Go through the records underneath and write each one out again exactly.

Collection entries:
● ● ● ● ● ● ●
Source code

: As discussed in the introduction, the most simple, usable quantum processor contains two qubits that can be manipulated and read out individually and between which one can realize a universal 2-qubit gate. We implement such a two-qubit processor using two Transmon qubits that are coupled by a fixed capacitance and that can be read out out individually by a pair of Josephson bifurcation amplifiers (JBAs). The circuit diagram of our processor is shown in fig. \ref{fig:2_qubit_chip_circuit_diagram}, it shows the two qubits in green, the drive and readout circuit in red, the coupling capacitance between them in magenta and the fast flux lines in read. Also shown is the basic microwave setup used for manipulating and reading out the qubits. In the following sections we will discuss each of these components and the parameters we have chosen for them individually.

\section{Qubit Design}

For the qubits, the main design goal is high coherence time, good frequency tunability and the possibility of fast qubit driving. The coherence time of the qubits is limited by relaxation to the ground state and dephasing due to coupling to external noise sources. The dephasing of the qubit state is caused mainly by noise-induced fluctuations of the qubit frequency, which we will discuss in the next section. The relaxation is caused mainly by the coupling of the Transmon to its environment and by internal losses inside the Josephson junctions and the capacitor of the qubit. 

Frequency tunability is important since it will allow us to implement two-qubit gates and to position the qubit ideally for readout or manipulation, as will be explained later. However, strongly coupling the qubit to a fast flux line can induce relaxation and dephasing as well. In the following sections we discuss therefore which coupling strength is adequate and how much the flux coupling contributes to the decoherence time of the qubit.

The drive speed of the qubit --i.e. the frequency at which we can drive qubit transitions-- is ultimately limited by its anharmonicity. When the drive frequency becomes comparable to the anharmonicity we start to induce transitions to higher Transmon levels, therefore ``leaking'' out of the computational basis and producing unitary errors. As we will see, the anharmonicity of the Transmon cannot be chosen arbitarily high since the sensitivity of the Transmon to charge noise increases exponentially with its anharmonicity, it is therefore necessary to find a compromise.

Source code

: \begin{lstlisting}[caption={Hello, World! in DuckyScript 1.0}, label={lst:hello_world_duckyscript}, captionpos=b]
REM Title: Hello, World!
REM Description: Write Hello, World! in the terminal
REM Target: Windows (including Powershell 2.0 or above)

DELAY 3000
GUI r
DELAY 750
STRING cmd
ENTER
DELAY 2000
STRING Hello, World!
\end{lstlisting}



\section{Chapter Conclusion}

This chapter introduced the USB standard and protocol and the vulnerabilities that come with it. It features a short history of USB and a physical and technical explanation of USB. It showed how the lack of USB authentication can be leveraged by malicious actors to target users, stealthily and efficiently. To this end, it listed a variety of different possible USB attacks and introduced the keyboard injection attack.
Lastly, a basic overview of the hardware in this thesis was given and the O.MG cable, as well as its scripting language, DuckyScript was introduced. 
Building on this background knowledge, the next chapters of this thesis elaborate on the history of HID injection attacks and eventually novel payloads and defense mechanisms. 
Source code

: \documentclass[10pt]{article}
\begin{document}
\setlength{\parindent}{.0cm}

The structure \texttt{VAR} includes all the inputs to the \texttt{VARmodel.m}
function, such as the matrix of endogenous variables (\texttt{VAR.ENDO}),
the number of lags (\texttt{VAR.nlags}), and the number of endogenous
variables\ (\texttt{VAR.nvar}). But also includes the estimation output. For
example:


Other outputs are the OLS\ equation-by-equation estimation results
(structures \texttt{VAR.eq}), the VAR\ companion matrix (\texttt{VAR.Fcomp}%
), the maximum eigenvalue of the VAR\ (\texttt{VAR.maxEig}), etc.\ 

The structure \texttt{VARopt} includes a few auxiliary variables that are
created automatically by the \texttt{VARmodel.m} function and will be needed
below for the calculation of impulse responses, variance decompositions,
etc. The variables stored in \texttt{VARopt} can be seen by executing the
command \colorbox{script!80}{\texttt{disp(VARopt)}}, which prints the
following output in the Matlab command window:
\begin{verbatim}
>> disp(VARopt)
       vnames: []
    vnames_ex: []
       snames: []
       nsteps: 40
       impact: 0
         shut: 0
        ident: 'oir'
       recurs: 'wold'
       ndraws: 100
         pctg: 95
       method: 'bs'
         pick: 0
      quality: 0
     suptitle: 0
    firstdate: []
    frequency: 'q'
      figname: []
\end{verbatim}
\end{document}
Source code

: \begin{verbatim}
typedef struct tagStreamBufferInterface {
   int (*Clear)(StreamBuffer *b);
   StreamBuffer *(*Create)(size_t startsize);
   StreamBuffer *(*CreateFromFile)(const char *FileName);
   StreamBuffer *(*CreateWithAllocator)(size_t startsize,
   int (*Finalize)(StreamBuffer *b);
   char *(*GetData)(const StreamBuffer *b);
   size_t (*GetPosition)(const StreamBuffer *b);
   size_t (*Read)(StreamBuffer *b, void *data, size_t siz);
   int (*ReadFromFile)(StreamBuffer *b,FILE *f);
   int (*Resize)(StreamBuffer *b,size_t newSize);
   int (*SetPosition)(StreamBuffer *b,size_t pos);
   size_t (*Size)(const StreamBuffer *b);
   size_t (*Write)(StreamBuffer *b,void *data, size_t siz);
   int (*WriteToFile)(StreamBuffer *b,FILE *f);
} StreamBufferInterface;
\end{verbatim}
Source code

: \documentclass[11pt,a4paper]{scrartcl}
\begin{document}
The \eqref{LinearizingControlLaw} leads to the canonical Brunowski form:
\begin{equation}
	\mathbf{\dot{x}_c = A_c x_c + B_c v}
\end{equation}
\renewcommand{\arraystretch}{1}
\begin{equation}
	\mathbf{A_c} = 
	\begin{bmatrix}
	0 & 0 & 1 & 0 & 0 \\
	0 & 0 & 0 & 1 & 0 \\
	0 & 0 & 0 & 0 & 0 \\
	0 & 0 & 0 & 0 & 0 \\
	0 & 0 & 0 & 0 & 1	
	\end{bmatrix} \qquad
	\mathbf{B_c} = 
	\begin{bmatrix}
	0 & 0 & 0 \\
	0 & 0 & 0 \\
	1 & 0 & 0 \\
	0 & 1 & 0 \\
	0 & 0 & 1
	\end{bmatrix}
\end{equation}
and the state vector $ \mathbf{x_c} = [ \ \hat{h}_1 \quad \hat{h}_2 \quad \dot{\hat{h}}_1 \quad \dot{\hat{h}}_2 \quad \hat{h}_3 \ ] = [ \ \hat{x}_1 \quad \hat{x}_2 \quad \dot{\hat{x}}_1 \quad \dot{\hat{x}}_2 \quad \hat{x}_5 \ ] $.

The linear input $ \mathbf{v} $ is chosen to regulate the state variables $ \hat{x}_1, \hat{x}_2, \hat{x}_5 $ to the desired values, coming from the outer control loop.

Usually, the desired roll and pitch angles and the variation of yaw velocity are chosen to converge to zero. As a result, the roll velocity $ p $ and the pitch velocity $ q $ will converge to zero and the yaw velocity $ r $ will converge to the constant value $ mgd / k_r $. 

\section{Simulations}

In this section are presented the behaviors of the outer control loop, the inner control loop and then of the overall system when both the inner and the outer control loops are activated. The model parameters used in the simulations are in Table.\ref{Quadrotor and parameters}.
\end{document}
● ● ● ● ● ● ●
RESPONSE »
Source code

: As discussed in the introduction, the most simple, usable quantum processor contains two qubits that can be manipulated and read out individually and between which one can realize a universal 2-qubit gate. We implement such a two-qubit processor using two Transmon qubits that are coupled by a fixed capacitance and that can be read out out individually by a pair of Josephson bifurcation amplifiers (JBAs). The circuit diagram of our processor is shown in fig. \ref{fig:2_qubit_chip_circuit_diagram}, it shows the two qubits in green, the drive and readout circuit in red, the coupling capacitance between them in magenta and the fast flux lines in read. Also shown is the basic microwave setup used for manipulating and reading out the qubits. In the following sections we will discuss each of these components and the parameters we have chosen for them individually.

\section{Qubit Design}

For the qubits, the main design goal is high coherence time, good frequency tunability and the possibility of fast qubit driving. The coherence time of the qubits is limited by relaxation to the ground state and dephasing due to coupling to external noise sources. The dephasing of the qubit state is caused mainly by noise-induced fluctuations of the qubit frequency, which we will discuss in the next section. The relaxation is caused mainly by the coupling of the Transmon to its environment and by internal losses inside the Josephson junctions and the capacitor of the qubit. 

Frequency tunability is important since it will allow us to implement two-qubit gates and to position the qubit ideally for readout or manipulation, as will be explained later. However, strongly coupling the qubit to a fast flux line can induce relaxation and dephasing as well. In the following sections we discuss therefore which coupling strength is adequate and how much the flux coupling contributes to the decoherence time of the qubit.

The drive speed of the qubit --i.e. the frequency at which we can drive qubit transitions-- is ultimately limited by its anharmonicity. When the drive frequency becomes comparable to the anharmonicity we start to induce transitions to higher Transmon levels, therefore ``leaking'' out of the computational basis and producing unitary errors. As we will see, the anharmonicity of the Transmon cannot be chosen arbitarily high since the sensitivity of the Transmon to charge noise increases exponentially with its anharmonicity, it is therefore necessary to find a compromise.

Source code

: \begin{lstlisting}[caption={Hello, World! in DuckyScript 1.0}, label={lst:hello_world_duckyscript}, captionpos=b]
REM Title: Hello, World!
REM Description: Write Hello, World! in the terminal
REM Target: Windows (including Powershell 2.0 or above)

DELAY 3000
GUI r
DELAY 750
STRING cmd
ENTER
DELAY 2000
STRING Hello, World!
\end{lstlisting}



\section{Chapter Conclusion}

This chapter introduced the USB standard and protocol and the vulnerabilities that come with it. It features a short history of USB and a physical and technical explanation of USB. It showed how the lack of USB authentication can be leveraged by malicious actors to target users, stealthily and efficiently. To this end, it listed a variety of different possible USB attacks and introduced the keyboard injection attack.
Lastly, a basic overview of the hardware in this thesis was given and the O.MG cable, as well as its scripting language, DuckyScript was introduced. 
Building on this background knowledge, the next chapters of this thesis elaborate on the history of HID injection attacks and eventually novel payloads and defense mechanisms. 
Source code

: \documentclass[10pt]{article}
\begin{document}
\setlength{\parindent}{.0cm}

The structure \texttt{VAR} includes all the inputs to the \texttt{VARmodel.m}
function, such as the matrix of endogenous variables (\texttt{VAR.ENDO}),
the number of lags (\texttt{VAR.nlags}), and the number of endogenous
variables\ (\texttt{VAR.nvar}). But also includes the estimation output. For
example:


Other outputs are the OLS\ equation-by-equation estimation results
(structures \texttt{VAR.eq}), the VAR\ companion matrix (\texttt{VAR.Fcomp}%
), the maximum eigenvalue of the VAR\ (\texttt{VAR.maxEig}), etc.\ 

The structure \texttt{VARopt} includes a few auxiliary variables that are
created automatically by the \texttt{VARmodel.m} function and will be needed
below for the calculation of impulse responses, variance decompositions,
etc. The variables stored in \texttt{VARopt} can be seen by executing the
command \colorbox{script!80}{\texttt{disp(VARopt)}}, which prints the
following output in the Matlab command window:
\begin{verbatim}
>> disp(VARopt)
       vnames: []
    vnames_ex: []
       snames: []
       nsteps: 40
       impact: 0
         shut: 0
        ident: 'oir'
       recurs: 'wold'
       ndraws: 100
         pctg: 95
       method: 'bs'
         pick: 0
      quality: 0
     suptitle: 0
    firstdate: []
    frequency: 'q'
      figname: []
\end{verbatim}
\end{document}
Source code

: \begin{verbatim}
typedef struct tagStreamBufferInterface {
   int (*Clear)(StreamBuffer *b);
   StreamBuffer *(*Create)(size_t startsize);
   StreamBuffer *(*CreateFromFile)(const char *FileName);
   StreamBuffer *(*CreateWithAllocator)(size_t startsize,
   int (*Finalize)(StreamBuffer *b);
   char *(*GetData)(const StreamBuffer *b);
   size_t (*GetPosition)(const StreamBuffer *b);
   size_t (*Read)(StreamBuffer *b, void *data, size_t siz);
   int (*ReadFromFile)(StreamBuffer *b,FILE *f);
   int (*Resize)(StreamBuffer *b,size_t newSize);
   int (*SetPosition)(StreamBuffer *b,size_t pos);
   size_t (*Size)(const StreamBuffer *b);
   size_t (*Write)(StreamBuffer *b,void *data, size_t siz);
   int (*WriteToFile)(StreamBuffer *b,FILE *f);
} StreamBufferInterface;
\end{verbatim}
Source code

: \documentclass[11pt,a4paper]{scrartcl}
\begin{document}
The \eqref{LinearizingControlLaw} leads to the canonical Brunowski form:
\begin{equation}
	\mathbf{\dot{x}_c = A_c x_c + B_c v}
\end{equation}
\renewcommand{\arraystretch}{1}
\begin{equation}
	\mathbf{A_c} = 
	\begin{bmatrix}
	0 & 0 & 1 & 0 & 0 \\
	0 & 0 & 0 & 1 & 0 \\
	0 & 0 & 0 & 0 & 0 \\
	0 & 0 & 0 & 0 & 0 \\
	0 & 0 & 0 & 0 & 1	
	\end{bmatrix} \qquad
	\mathbf{B_c} = 
	\begin{bmatrix}
	0 & 0 & 0 \\
	0 & 0 & 0 \\
	1 & 0 & 0 \\
	0 & 1 & 0 \\
	0 & 0 & 1
	\end{bmatrix}
\end{equation}
and the state vector $ \mathbf{x_c} = [ \ \hat{h}_1 \quad \hat{h}_2 \quad \dot{\hat{h}}_1 \quad \dot{\hat{h}}_2 \quad \hat{h}_3 \ ] = [ \ \hat{x}_1 \quad \hat{x}_2 \quad \dot{\hat{x}}_1 \quad \dot{\hat{x}}_2 \quad \hat{x}_5 \ ] $.

The linear input $ \mathbf{v} $ is chosen to regulate the state variables $ \hat{x}_1, \hat{x}_2, \hat{x}_5 $ to the desired values, coming from the outer control loop.

Usually, the desired roll and pitch angles and the variation of yaw velocity are chosen to converge to zero. As a result, the roll velocity $ p $ and the pitch velocity $ q $ will converge to zero and the yaw velocity $ r $ will converge to the constant value $ mgd / k_r $. 

\section{Simulations}

In this section are presented the behaviors of the outer control loop, the inner control loop and then of the overall system when both the inner and the outer control loops are activated. The model parameters used in the simulations are in Table.\ref{Quadrotor and parameters}.
\end{document}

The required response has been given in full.